Sarah Lauderdale’s six-year-old Staffordshire bull terrier Levi was so emaciated when an RSPCA inspector arrived on January 5, that its ribs, hips and sides were prominent, Sunderland magistrates heard.
The animal also had substantial hair loss, flaky skin, visible live fleas and overgrown nails.
Yvonne Jackman, prosecuting on behalf of the RSPCA, said when the inspector visited Lauderdale’s home in Theme Road, Thorney Close, Levi was in the kitchen, surrounded by dirt, and without food or water.
Mrs Jackman said: “When the defendant is interviewed she gives an account that the animal had strayed and left her address and had been missing for a period of time.
“She said it had only returned the day before the RSPCA had knocked on the door.
“The vet doesn’t accept that for a number of reasons, but we have to prove this.
“She didn’t believe that the animal had been outside for four weeks because of its long claws.”
“We can’t prove the period, that’s why she is charged with one day of suffering. I have never come across that before.”

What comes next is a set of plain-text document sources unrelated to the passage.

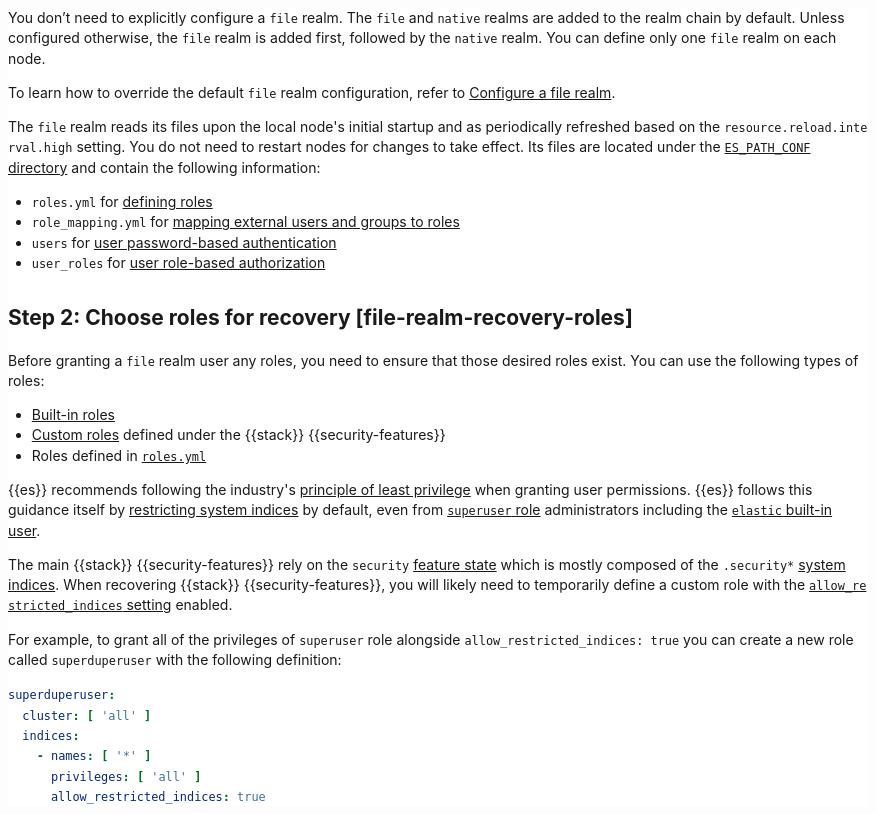 You don’t need to explicitly configure a `file` realm. The `file` and `native` realms are added to the realm chain by default. Unless configured otherwise, the `file` realm is added first, followed by the `native` realm. You can define only one `file` realm on each node. 

To learn how to override the default `file` realm configuration, refer to [Configure a file realm](https://www.elastic.co/docs/deploy-manage/users-roles/cluster-or-deployment-auth/file-based#file-realm-configuration).

The `file` realm reads its files upon the local node's initial startup and as periodically refreshed based on the `resource.reload.interval.high` setting. You do not need to restart nodes for changes to take effect. Its files are located under the [`ES_PATH_CONF` directory](/deploy-manage/deploy/self-managed/configure-elasticsearch.md#config-files-location) and contain the following information:

* `roles.yml` for [defining roles](/deploy-manage/users-roles/cluster-or-deployment-auth/defining-roles.md)
* `role_mapping.yml` for [mapping external users and groups to roles](/deploy-manage/users-roles/cluster-or-deployment-auth/mapping-users-groups-to-roles.md)
* `users` for [user password-based authentication](/deploy-manage/users-roles/cluster-or-deployment-auth/user-authentication.md)
* `user_roles` for [user role-based authorization](/deploy-manage/users-roles/cluster-or-deployment-auth/user-roles.md)

## Step 2: Choose roles for recovery [file-realm-recovery-roles]

Before granting a `file` realm user any roles, you need to ensure that those desired roles exist. You can use the following types of roles:

* [Built-in roles](/deploy-manage/users-roles/cluster-or-deployment-auth/built-in-roles.md)
* [Custom roles](/deploy-manage/users-roles/cluster-or-deployment-auth/defining-roles.md) defined under the {{stack}} {{security-features}}
* Roles defined in [`roles.yml`](/deploy-manage/users-roles/cluster-or-deployment-auth/defining-roles.md#roles-management-file)

{{es}} recommends following the industry's [principle of least privilege](https://en.wikipedia.org/wiki/Principle_of_least_privilege) when granting user permissions. {{es}} follows this guidance itself by [restricting system indices](/deploy-manage/users-roles/cluster-or-deployment-auth/role-structure.md#roles-indices-priv) by default, even from [`superuser` role](/deploy-manage/users-roles/cluster-or-deployment-auth/built-in-roles.md#roles) administrators including the [`elastic` built-in user](/deploy-manage/users-roles/cluster-or-deployment-auth/built-in-users.md). 

The main {{stack}} {{security-features}} rely on the `security` [feature state](/deploy-manage/tools/snapshot-and-restore.md) which is mostly composed of the `.security*` [system indices](elasticsearch://reference/elasticsearch/rest-apis/api-conventions.md#system-indices). When recovering {{stack}} {{security-features}}, you will likely need to temporarily define a custom role with the [`allow_restricted_indices` setting](https://www.elastic.co/docs/api/doc/elasticsearch/operation/operation-security-put-role) enabled.

For example, to grant all of the privileges of `superuser` role alongside `allow_restricted_indices: true` you can create a new role called `superduperuser` with the following definition:

```yaml
superduperuser:
  cluster: [ 'all' ]
  indices:
    - names: [ '*' ]
      privileges: [ 'all' ]
      allow_restricted_indices: true
```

Mrs Jackman added that the vet who examined the dog recorded the lowest possible body condition score of one.
When given food, the dog ate readily, which Mrs Jackman said indicates that its low body weight was not down to difficulty eating.
Blood tests showed the animal was anaemic, due to inadequate nutrition, compounded by flea infestation, the court heard.
Lauderdale had indicated guilty pleas by letter, to causing unnecessary suffering and failing to ensure the welfare of an animal, both on January 4 and 5.
However, she failed to turn up in court on a previous occasion and the case was proved in her absence. She attended court for the sentencing hearing.
Angus Westgarth, defending, said: “She accepts that on January 4, the dog appeared, having strayed and been missing.
“She did state she went looking for the dog and couldn’t find it for four or five weeks.
“Then it appeared just outside her front door. She called it and it came to her and she took it in. It’s clear she fed it, because of the mess it left in the kitchen.”
He reminded magistrates that they could only sentence her on the basis that she had committed the offences over a 24-hour period.
The bench fined her £100 with £100 costs and £20 surcharge. She was banned from keeping dogs for five years.